Published: September 28, 2010
Clarke Auction Gallery celebrated the grand opening at its new centrally located Post Road facility on September 12. The 8th annual Fine Art Auction, a favorite for auctioneer and principal Ronan Clarke, attracted a large crowd and was a highly successful event, posting strong prices from start to finish.
The sale was a festive occasion for Clarke and his staff, with a grand opening preview party taking place the evening prior to the auction. Relocated from cramped quarters downtown, the new gallery was met with smiles by all in attendance. Live music was provided throughout the evening, Irish in nature, and more than a few were seen kicking up their heels to the lively tunes. It was not just the libations and the music that brought the crowd out, however; the event also served as a preview for Clarke’s annual art auction conducted the following day.
Clarke was quick to point out that not only is the well-lit and spacious gallery conveniently located right on the main drag in this bustling town, but it also has its own parking lot and street parking to boot, something sorely lacking at the old spot. And to top it all off, he mused, there are two bathrooms at the new location.
The auctioneer commented that he had already received numerous inquiries from locals driving past the gallery and that sparked interest from several new people who attended the auction. One new face that was seen in the gallery was that of the mayor of Larchmont, Josh Mandell, who was on hand as an honorary auctioneer.

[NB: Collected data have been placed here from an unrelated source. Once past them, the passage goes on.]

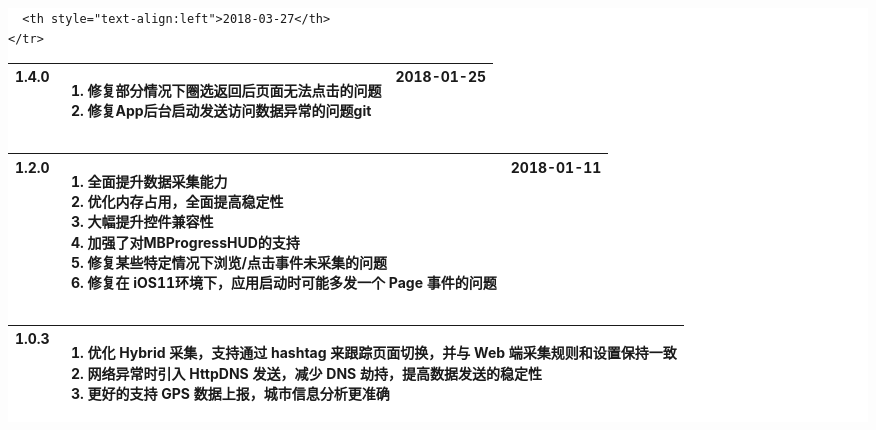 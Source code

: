       <th style="text-align:left">2018-03-27</th>
    </tr>
  </thead>
  <tbody></tbody>
</table>

<table>
  <thead>
    <tr>
      <th style="text-align:left">1.4.0</th>
      <th style="text-align:left">
        <ol>
          <li>&#x4FEE;&#x590D;&#x90E8;&#x5206;&#x60C5;&#x51B5;&#x4E0B;&#x5708;&#x9009;&#x8FD4;&#x56DE;&#x540E;&#x9875;&#x9762;&#x65E0;&#x6CD5;&#x70B9;&#x51FB;&#x7684;&#x95EE;&#x9898;</li>
          <li>&#x4FEE;&#x590D;App&#x540E;&#x53F0;&#x542F;&#x52A8;&#x53D1;&#x9001;&#x8BBF;&#x95EE;&#x6570;&#x636E;&#x5F02;&#x5E38;&#x7684;&#x95EE;&#x9898;git</li>
        </ol>
      </th>
      <th style="text-align:left">2018-01-25</th>
    </tr>
  </thead>
  <tbody></tbody>
</table>

<table>
  <thead>
    <tr>
      <th style="text-align:left">1.2.0</th>
      <th style="text-align:left">
        <ol>
          <li>&#x5168;&#x9762;&#x63D0;&#x5347;&#x6570;&#x636E;&#x91C7;&#x96C6;&#x80FD;&#x529B;</li>
          <li>&#x4F18;&#x5316;&#x5185;&#x5B58;&#x5360;&#x7528;&#xFF0C;&#x5168;&#x9762;&#x63D0;&#x9AD8;&#x7A33;&#x5B9A;&#x6027;</li>
          <li>&#x5927;&#x5E45;&#x63D0;&#x5347;&#x63A7;&#x4EF6;&#x517C;&#x5BB9;&#x6027;</li>
          <li>&#x52A0;&#x5F3A;&#x4E86;&#x5BF9;MBProgressHUD&#x7684;&#x652F;&#x6301;</li>
          <li>&#x4FEE;&#x590D;&#x67D0;&#x4E9B;&#x7279;&#x5B9A;&#x60C5;&#x51B5;&#x4E0B;&#x6D4F;&#x89C8;/&#x70B9;&#x51FB;&#x4E8B;&#x4EF6;&#x672A;&#x91C7;&#x96C6;&#x7684;&#x95EE;&#x9898;</li>
          <li>&#x4FEE;&#x590D;&#x5728; iOS11&#x73AF;&#x5883;&#x4E0B;&#xFF0C;&#x5E94;&#x7528;&#x542F;&#x52A8;&#x65F6;&#x53EF;&#x80FD;&#x591A;&#x53D1;&#x4E00;&#x4E2A;
            Page &#x4E8B;&#x4EF6;&#x7684;&#x95EE;&#x9898;</li>
        </ol>
      </th>
      <th style="text-align:left">2018-01-11</th>
    </tr>
  </thead>
  <tbody></tbody>
</table>

<table>
  <thead>
    <tr>
      <th style="text-align:left">1.0.3</th>
      <th style="text-align:left">
        <ol>
          <li>&#x4F18;&#x5316; Hybrid &#x91C7;&#x96C6;&#xFF0C;&#x652F;&#x6301;&#x901A;&#x8FC7;
            hashtag &#x6765;&#x8DDF;&#x8E2A;&#x9875;&#x9762;&#x5207;&#x6362;&#xFF0C;&#x5E76;&#x4E0E;
            Web &#x7AEF;&#x91C7;&#x96C6;&#x89C4;&#x5219;&#x548C;&#x8BBE;&#x7F6E;&#x4FDD;&#x6301;&#x4E00;&#x81F4;</li>
          <li>&#x7F51;&#x7EDC;&#x5F02;&#x5E38;&#x65F6;&#x5F15;&#x5165; HttpDNS &#x53D1;&#x9001;&#xFF0C;&#x51CF;&#x5C11;
            DNS &#x52AB;&#x6301;&#xFF0C;&#x63D0;&#x9AD8;&#x6570;&#x636E;&#x53D1;&#x9001;&#x7684;&#x7A33;&#x5B9A;&#x6027;</li>
          <li>&#x66F4;&#x597D;&#x7684;&#x652F;&#x6301; GPS &#x6570;&#x636E;&#x4E0A;&#x62A5;&#xFF0C;&#x57CE;&#x5E02;&#x4FE1;&#x606F;&#x5206;&#x6790;&#x66F4;&#x51C6;&#x786E;</li> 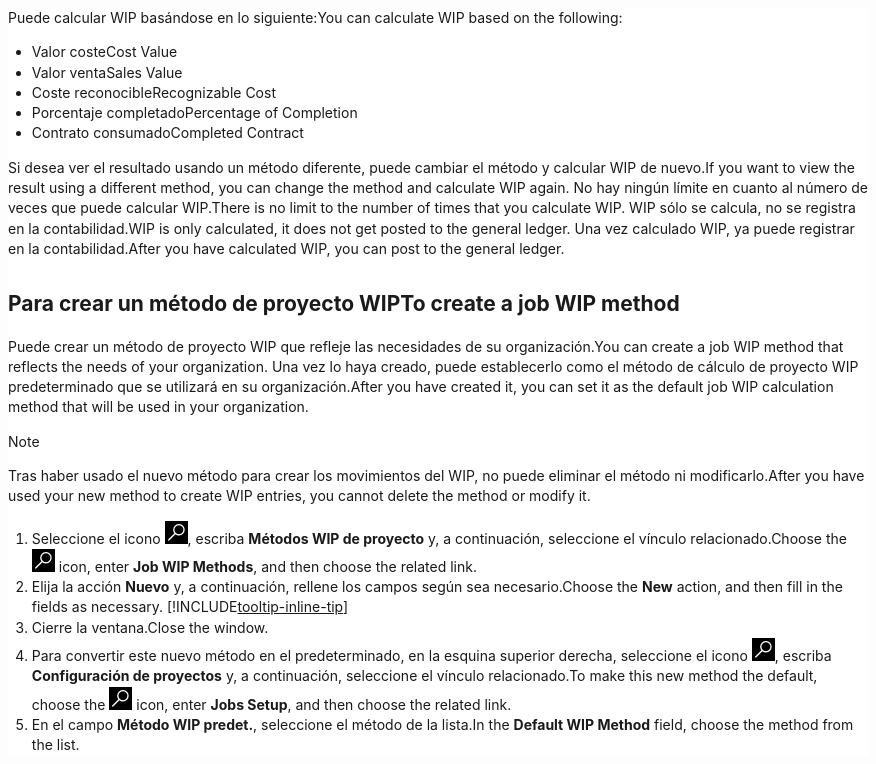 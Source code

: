 <span data-ttu-id="d73dd-109">Puede calcular WIP basándose en lo siguiente:</span><span class="sxs-lookup"><span data-stu-id="d73dd-109">You can calculate WIP based on the following:</span></span>

* <span data-ttu-id="d73dd-110">Valor coste</span><span class="sxs-lookup"><span data-stu-id="d73dd-110">Cost Value</span></span>
* <span data-ttu-id="d73dd-111">Valor venta</span><span class="sxs-lookup"><span data-stu-id="d73dd-111">Sales Value</span></span>
* <span data-ttu-id="d73dd-112">Coste reconocible</span><span class="sxs-lookup"><span data-stu-id="d73dd-112">Recognizable Cost</span></span>
* <span data-ttu-id="d73dd-113">Porcentaje completado</span><span class="sxs-lookup"><span data-stu-id="d73dd-113">Percentage of Completion</span></span>
* <span data-ttu-id="d73dd-114">Contrato consumado</span><span class="sxs-lookup"><span data-stu-id="d73dd-114">Completed Contract</span></span>

<span data-ttu-id="d73dd-115">Si desea ver el resultado usando un método diferente, puede cambiar el método y calcular WIP de nuevo.</span><span class="sxs-lookup"><span data-stu-id="d73dd-115">If you want to view the result using a different method, you can change the method and calculate WIP again.</span></span> <span data-ttu-id="d73dd-116">No hay ningún límite en cuanto al número de veces que puede calcular WIP.</span><span class="sxs-lookup"><span data-stu-id="d73dd-116">There is no limit to the number of times that you calculate WIP.</span></span> <span data-ttu-id="d73dd-117">WIP sólo se calcula, no se registra en la contabilidad.</span><span class="sxs-lookup"><span data-stu-id="d73dd-117">WIP is only calculated, it does not get posted to the general ledger.</span></span> <span data-ttu-id="d73dd-118">Una vez calculado WIP, ya puede registrar en la contabilidad.</span><span class="sxs-lookup"><span data-stu-id="d73dd-118">After you have calculated WIP, you can post to the general ledger.</span></span>

## <a name="to-create-a-job-wip-method"></a><span data-ttu-id="d73dd-119">Para crear un método de proyecto WIP</span><span class="sxs-lookup"><span data-stu-id="d73dd-119">To create a job WIP method</span></span>
<span data-ttu-id="d73dd-120">Puede crear un método de proyecto WIP que refleje las necesidades de su organización.</span><span class="sxs-lookup"><span data-stu-id="d73dd-120">You can create a job WIP method that reflects the needs of your organization.</span></span> <span data-ttu-id="d73dd-121">Una vez lo haya creado, puede establecerlo como el método de cálculo de proyecto WIP predeterminado que se utilizará en su organización.</span><span class="sxs-lookup"><span data-stu-id="d73dd-121">After you have created it, you can set it as the default job WIP calculation method that will be used in your organization.</span></span>  

> [!NOTE]
> <span data-ttu-id="d73dd-122">Tras haber usado el nuevo método para crear los movimientos del WIP, no puede eliminar el método ni modificarlo.</span><span class="sxs-lookup"><span data-stu-id="d73dd-122">After you have used your new method to create WIP entries, you cannot delete the method or modify it.</span></span>  

1. <span data-ttu-id="d73dd-123">Seleccione el icono ![Buscar página o informe](media/ui-search/search_small.png "icono Buscar página o informe"), escriba **Métodos WIP de proyecto** y, a continuación, seleccione el vínculo relacionado.</span><span class="sxs-lookup"><span data-stu-id="d73dd-123">Choose the ![Search for Page or Report](media/ui-search/search_small.png "Search for Page or Report icon") icon, enter **Job WIP Methods**, and then choose the related link.</span></span>  
2. <span data-ttu-id="d73dd-124">Elija la acción **Nuevo** y, a continuación, rellene los campos según sea necesario.</span><span class="sxs-lookup"><span data-stu-id="d73dd-124">Choose the **New** action, and then fill in the fields as necessary.</span></span> [!INCLUDE[tooltip-inline-tip](includes/tooltip-inline-tip_md.md)]  
3. <span data-ttu-id="d73dd-125">Cierre la ventana.</span><span class="sxs-lookup"><span data-stu-id="d73dd-125">Close the window.</span></span>   
4. <span data-ttu-id="d73dd-126">Para convertir este nuevo método en el predeterminado, en la esquina superior derecha, seleccione el icono ![Buscar página o informe](media/ui-search/search_small.png "icono Buscar página o informe"), escriba **Configuración de proyectos** y, a continuación, seleccione el vínculo relacionado.</span><span class="sxs-lookup"><span data-stu-id="d73dd-126">To make this new method the default, choose the ![Search for Page or Report](media/ui-search/search_small.png "Search for Page or Report icon") icon, enter **Jobs Setup**, and then choose the related link.</span></span>  
5. <span data-ttu-id="d73dd-127">En el campo **Método WIP predet.**, seleccione el método de la lista.</span><span class="sxs-lookup"><span data-stu-id="d73dd-127">In the **Default WIP Method** field, choose the method from the list.</span></span>

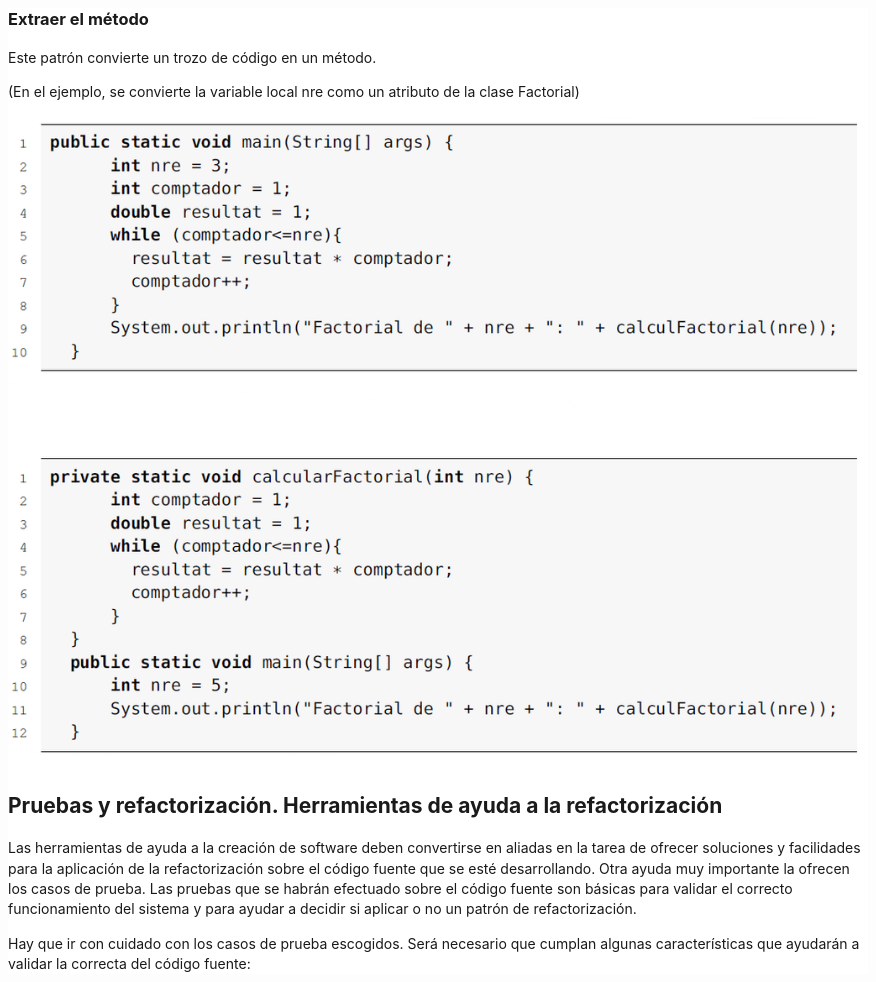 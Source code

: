 ### Extraer el método

Este patrón convierte un trozo de código en un método.

(En el ejemplo, se convierte la variable local nre como un atributo de la clase Factorial)

![Interfaz de usuario gráfica, Texto, Aplicación, Correo electrónico Descripción generada automáticamente](media/media/image17.png)

## Pruebas y refactorización. Herramientas de ayuda a la refactorización

Las herramientas de ayuda a la creación de software deben convertirse en aliadas en la tarea de ofrecer soluciones y facilidades para la aplicación de la refactorización sobre el código fuente que se esté desarrollando. Otra ayuda muy importante la ofrecen los casos de prueba. Las pruebas que se habrán efectuado sobre el código fuente son básicas para validar el correcto funcionamiento del sistema y para ayudar a decidir si aplicar o no un patrón de refactorización.

Hay que ir con cuidado con los casos de prueba escogidos. Será necesario que cumplan algunas características que ayudarán a validar la correcta del código fuente:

Mandell welcomed Clarke Auction to its new location as he approached the block and was ready to sell the first lot, a Mel Fowler painting, whose proceeds were donated to a local charity by Clarke. The painting, titled “Still Life, Cello,” was an abstract oil and it carried a presale estimate of $600/900. Displaying a fair amount of skill, Mandell opened the lot for bidding at $300, while Clarke watched from a place quite unfamiliar to him, the side of the podium. The mayor hammered the lot down moments later for $881 to a telephone bidder.
Another painting by Fowler, an oil titled “Seven Ages,” was also sold, bringing $763.
The top lot of the auction came as a Joseph Floch oil, “Two Models In My Studio,” was offered. The painting, circa 1968, had a dedication to the artist’s daughter on the verso along with a Forum Gallery label and it had been consigned from an estate in Rye Brook, N.Y. Bidding on the lot opened at $8,500, with several in the gallery getting in on the action along with three telephone bidders. In the end a phone bidder claimed the lot at $25,850.
A Carroll Cloar tempera on board titled “The Tryst” and depicting two people seated in a cemetery was another lot to attract serious attention. With labels from the Rockford (Ill.) Museum and also the Federation of Artists, the painting sold to a buyer in the gallery for $12,925. A Modernist painting by Portuguese artist Carlos Calvet, “A La Recherché De L’Absolut” was another lot to do well, bringing $6,462.
“Three Balinese Dancers” by Indonesian artist Anton Huang, signed and dated “Bali 93,” had been consigned from the estate of a prominent American anthropologist and it, too, saw active bidding. Opening at $7,500 with an Internet bid, the painting bounced back and forth between telephone bidders and the net. The attractive painting, measuring 39 by 37 inches, finally went to an Internet bidder at $18,800.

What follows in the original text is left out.